Petrovic filed a claim for unemployment benefits with the Illinois Department of Employment Security. The Board of Review denied her claim on the ground that she was discharged for misconduct, so she filed a complaint for administrative review, where the trial court reversed the Board’s decision. The Board then appealed.
On appeal, the Board argued that Petrovic was employed as a tower planner for the airline. On the date in question, she left her work area without her manager’s approval to secure an undocumented upgrade for a “friend of a friend.” She had been issued a performance discussion less than a year earlier regarding being out of her work area.

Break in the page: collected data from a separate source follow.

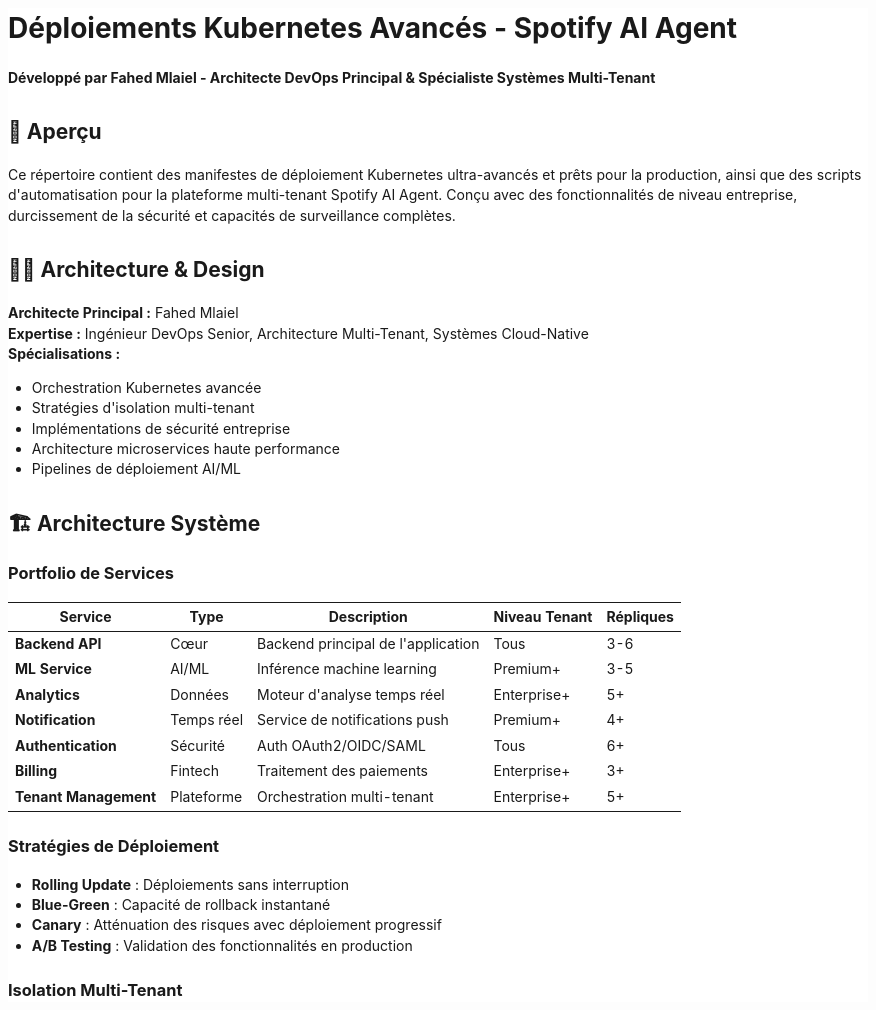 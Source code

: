 # Déploiements Kubernetes Avancés - Spotify AI Agent

**Développé par Fahed Mlaiel - Architecte DevOps Principal & Spécialiste Systèmes Multi-Tenant**

## 🚀 Aperçu

Ce répertoire contient des manifestes de déploiement Kubernetes ultra-avancés et prêts pour la production, ainsi que des scripts d'automatisation pour la plateforme multi-tenant Spotify AI Agent. Conçu avec des fonctionnalités de niveau entreprise, durcissement de la sécurité et capacités de surveillance complètes.

## 👨‍💻 Architecture & Design

**Architecte Principal :** Fahed Mlaiel  
**Expertise :** Ingénieur DevOps Senior, Architecture Multi-Tenant, Systèmes Cloud-Native  
**Spécialisations :**
- Orchestration Kubernetes avancée
- Stratégies d'isolation multi-tenant
- Implémentations de sécurité entreprise
- Architecture microservices haute performance
- Pipelines de déploiement AI/ML

## 🏗️ Architecture Système

### Portfolio de Services

| Service | Type | Description | Niveau Tenant | Répliques |
|---------|------|-------------|---------------|-----------|
| **Backend API** | Cœur | Backend principal de l'application | Tous | 3-6 |
| **ML Service** | AI/ML | Inférence machine learning | Premium+ | 3-5 |
| **Analytics** | Données | Moteur d'analyse temps réel | Enterprise+ | 5+ |
| **Notification** | Temps réel | Service de notifications push | Premium+ | 4+ |
| **Authentication** | Sécurité | Auth OAuth2/OIDC/SAML | Tous | 6+ |
| **Billing** | Fintech | Traitement des paiements | Enterprise+ | 3+ |
| **Tenant Management** | Plateforme | Orchestration multi-tenant | Enterprise+ | 5+ |

### Stratégies de Déploiement

- **Rolling Update** : Déploiements sans interruption
- **Blue-Green** : Capacité de rollback instantané
- **Canary** : Atténuation des risques avec déploiement progressif
- **A/B Testing** : Validation des fonctionnalités en production

### Isolation Multi-Tenant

The Board claimed that Petrovic received PC based training where she was made aware of the policies that only authorized employees may issue upgrades, and that employees are expected to remain in their work areas during their shifts unless given permission by their managers. Petrovic did not receive permission for any of her actions and admitted to receiving the PC based training.

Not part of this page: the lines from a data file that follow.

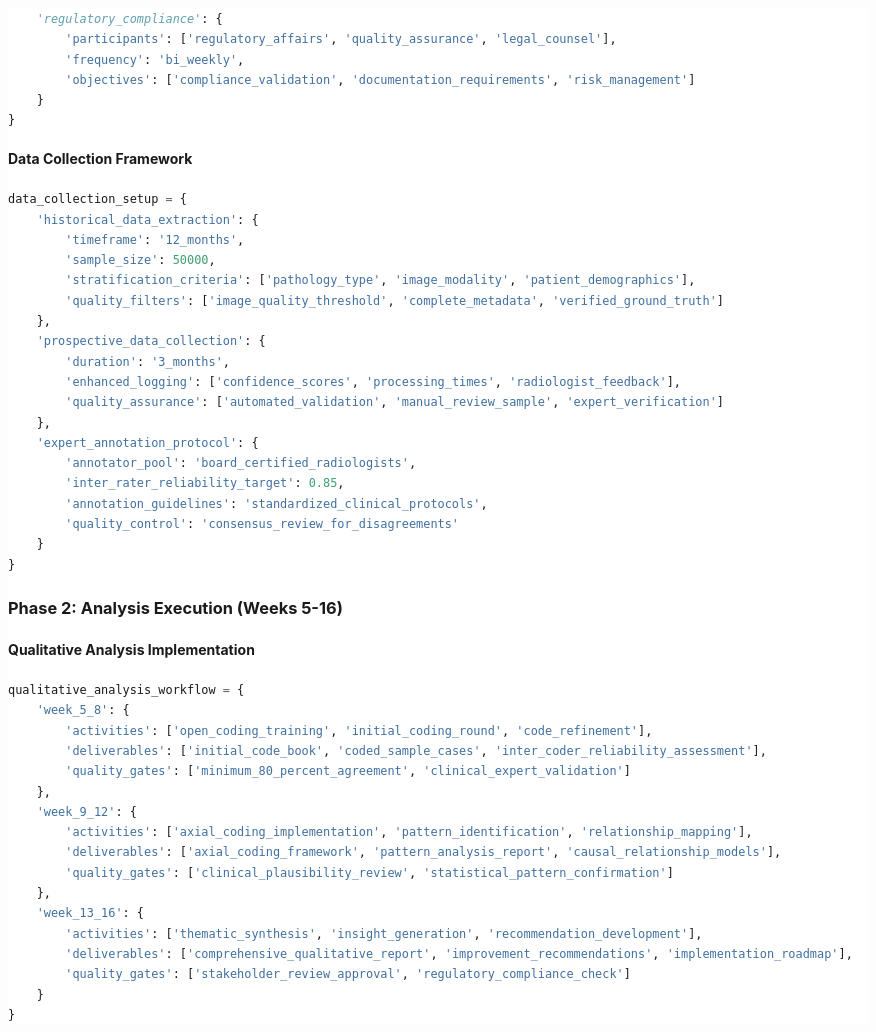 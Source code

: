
 ```python
    'regulatory_compliance': {
        'participants': ['regulatory_affairs', 'quality_assurance', 'legal_counsel'],
        'frequency': 'bi_weekly',
        'objectives': ['compliance_validation', 'documentation_requirements', 'risk_management']
    }
}
```

#### Data Collection Framework
```python
data_collection_setup = {
    'historical_data_extraction': {
        'timeframe': '12_months',
        'sample_size': 50000,
        'stratification_criteria': ['pathology_type', 'image_modality', 'patient_demographics'],
        'quality_filters': ['image_quality_threshold', 'complete_metadata', 'verified_ground_truth']
    },
    'prospective_data_collection': {
        'duration': '3_months',
        'enhanced_logging': ['confidence_scores', 'processing_times', 'radiologist_feedback'],
        'quality_assurance': ['automated_validation', 'manual_review_sample', 'expert_verification']
    },
    'expert_annotation_protocol': {
        'annotator_pool': 'board_certified_radiologists',
        'inter_rater_reliability_target': 0.85,
        'annotation_guidelines': 'standardized_clinical_protocols',
        'quality_control': 'consensus_review_for_disagreements'
    }
}
```

### Phase 2: Analysis Execution (Weeks 5-16)

#### Qualitative Analysis Implementation
```python
qualitative_analysis_workflow = {
    'week_5_8': {
        'activities': ['open_coding_training', 'initial_coding_round', 'code_refinement'],
        'deliverables': ['initial_code_book', 'coded_sample_cases', 'inter_coder_reliability_assessment'],
        'quality_gates': ['minimum_80_percent_agreement', 'clinical_expert_validation']
    },
    'week_9_12': {
        'activities': ['axial_coding_implementation', 'pattern_identification', 'relationship_mapping'],
        'deliverables': ['axial_coding_framework', 'pattern_analysis_report', 'causal_relationship_models'],
        'quality_gates': ['clinical_plausibility_review', 'statistical_pattern_confirmation']
    },
    'week_13_16': {
        'activities': ['thematic_synthesis', 'insight_generation', 'recommendation_development'],
        'deliverables': ['comprehensive_qualitative_report', 'improvement_recommendations', 'implementation_roadmap'],
        'quality_gates': ['stakeholder_review_approval', 'regulatory_compliance_check']
    }
}
```
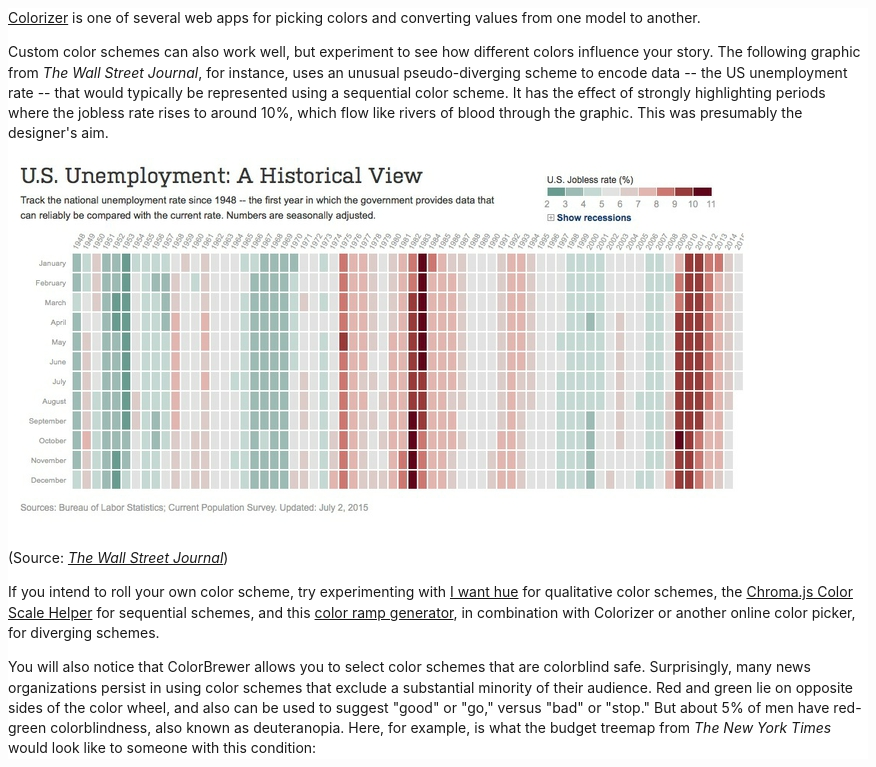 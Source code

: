 [Colorizer](http://colorizer.org/) is one of several web apps for picking colors and converting values from one model to another.

Custom color schemes can also work well, but experiment to see how different colors influence your story. The following graphic from *The Wall Street Journal*, for instance, uses an unusual pseudo-diverging scheme to encode data -- the US unemployment rate -- that would typically be represented using a sequential color scheme. It has the effect of strongly highlighting periods where the jobless rate rises to around 10%, which flow like rivers of blood through the graphic. This was presumably the designer's aim.

![](./img/class2_22.jpg)

(Source: [*The Wall Street Journal*](http://online.wsj.com/news/articles/SB10001424052748703338004575230041742556522))

If you intend to roll your own color scheme, try experimenting with [I want hue](http://tools.medialab.sciences-po.fr/iwanthue) for qualitative color schemes, the [Chroma.js Color Scale Helper](https://vis4.net/labs/multihue/) for sequential schemes, and this [color ramp generator](http://www.zonums.com/online/color_ramp/), in combination with Colorizer or another online color picker, for diverging schemes.

You will also notice that ColorBrewer allows you to select color schemes that are colorblind safe. Surprisingly, many news organizations persist in using color schemes that exclude a substantial minority of their audience. Red and green lie on opposite sides of the color wheel, and also can be used to suggest "good" or "go," versus "bad" or "stop." But about 5% of men have red-green colorblindness, also known as deuteranopia. Here, for example, is what the budget treemap from *The New York Times* would look like to someone with this condition:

Petrovic’s supervisor testified that along with the approximately $7,100 loss to the airline, the procedure for moving a passenger also affects the load audit necessary for an accurate weight and balance number, causing safety concerns.
The Illinois Unemployment Insurance Act denies benefits to employees discharged for misconduct. Under the Act, three elements must be proven to establish misconduct: “(1) there was a deliberate and willful violation of a rule or policy of the employing unit, (2) the rule or policy was reasonable, and (3) the violation either harmed the employer or was repeated by the employee despite a previous warning or other explicit instruction from the employing unit.” 820 ILCS 405/602(A).
There is plenty of Illinois case law stating that a rule or policy does not need to be written or otherwise formalized in order to be applied. The court may find the existence of a reasonable rule “by a commonsense realization that certain conduct intentionally and substantially disregards an employer’s interests.” Willful conduct stems from an employee’s awareness of, and conscious disregard for, a company rule.
Here, Petrovic admitted that she left her work area to procure an unauthorized upgrade. Though she claimed she was unaware of any rule or policy, the record indicated otherwise. Further, Petrovic admitted to being aware that she did not have authority to perform the actions she took.
The appellate court ultimately ruled that Petrovic’s actions resulted in financial loss to the employer, making her termination rightfully based on misconduct. They reversed the decision of the trial court that reversed the denial by the Board of Review, leaving Petrovic ineligible for unemployment benefits.